Carlos Padilla Esteban - publicado el 09/04/17

Súbete a un pollino

Este domingo preparamos el corazón para entrar en la Semana Santa. Nuestra semana sagrada. Esa semana en la que acompañamos a Jesús en su pasión, en su resurrección.

Comienza todo con la entrada en Jerusalén: “Cuando se acercaban a Jerusalén y llegaron a Betfagé, junto al monte de los Olivos, Jesús mandó dos discípulos, diciéndoles: – Id a la aldea de enfrente, encontraréis en seguida una borrica atada con su pollino, desatadlos y traédmelos. Si alguien os dice algo, contestadle que el Señor los necesita y los devolverá pronto”.

Una borrica y un pollino. Así comienza el camino. Llega a su ciudad, donde iba de niño con María y José. Ha llorado al verla de lejos. ¡Cuántos recuerdos en el templo! Llega a sus muros. Es valiente. Intuye lo que va a suceder.

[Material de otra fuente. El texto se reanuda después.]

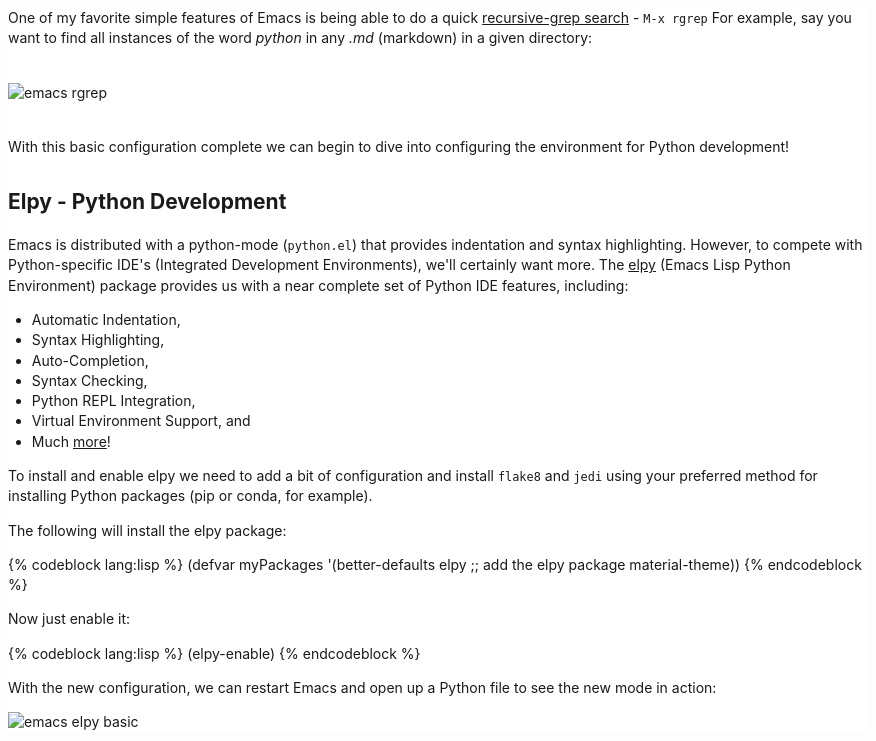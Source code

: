 One of my favorite simple features of Emacs is being able to do a quick [recursive-grep search](http://www.gnu.org/software/emacs/manual/html_node/emacs/Grep-Searching.html) - `M-x rgrep` For example, say you want to find all instances of the word *python* in any *.md* (markdown) in a given directory:

<br>

<div class="center-text">
  <img class="no-border" src="/images/blog_images/emacs/emacs-rgrep.gif" style="max-width: 100%;" alt="emacs rgrep">
</div>

<br>

With this basic configuration complete we can begin to dive into configuring the environment for Python development!

## Elpy - Python Development

Emacs is distributed with a python-mode (`python.el`) that provides indentation and syntax highlighting. However, to compete with Python-specific IDE's (Integrated Development Environments), we'll certainly want more. The [elpy](https://elpy.readthedocs.org/en/latest/) (Emacs Lisp Python Environment) package provides us with a near complete set of Python IDE features, including:

- Automatic Indentation,
- Syntax Highlighting,
- Auto-Completion,
- Syntax Checking,
- Python REPL Integration,
- Virtual Environment Support, and
- Much [more](https://elpy.readthedocs.org/en/latest/ide.html)!

To install and enable elpy we need to add a bit of configuration and install `flake8` and `jedi` using your preferred method for installing Python packages (pip or conda, for example).

The following will install the elpy package:

{% codeblock lang:lisp %}
(defvar myPackages
  '(better-defaults
    elpy ;; add the elpy package
    material-theme))
{% endcodeblock %}

Now just enable it:

{% codeblock lang:lisp %}
(elpy-enable)
{% endcodeblock %}

With the new configuration, we can restart Emacs and open up a Python file to see the new mode in action:

<div class="center-text">
  <img class="no-border" src="/images/blog_images/emacs/emacs-elpy-basic.png" style="max-width: 100%;" alt="emacs elpy basic">
</div>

Sabe de la rabia de algunos hombres. Han decidido matarlo después de la resurrección de Lázaro. A Él y a Lázaro. Tal vez ya no querían más cambios en sus vidas cómodas.

¡Cuántas veces me pasa a mí! Me instalo en mi forma de mirar a Dios, de mirar la vida y no puedo abrirme a otra distinta. Aunque sea verdadera. Me siento inseguro, pierdo parte de mi poder, de la parcela que yo controlo.

Prefiero mantenerme lejos. Eso hicieron algunos fariseos. Porque de cerca Jesús les hubiera mirado al corazón. Quizás no se hubieran podido resistir a su amor personal. De lejos, en cambio, es fácil juzgar y encasillar.

Hoy Jesús entra en su ciudad atravesando la puerta santa revestido de pobreza. Entra en la humildad de una borrica, de un pollino. No se puede entrar de otra manera al comenzar el camino hacia la muerte.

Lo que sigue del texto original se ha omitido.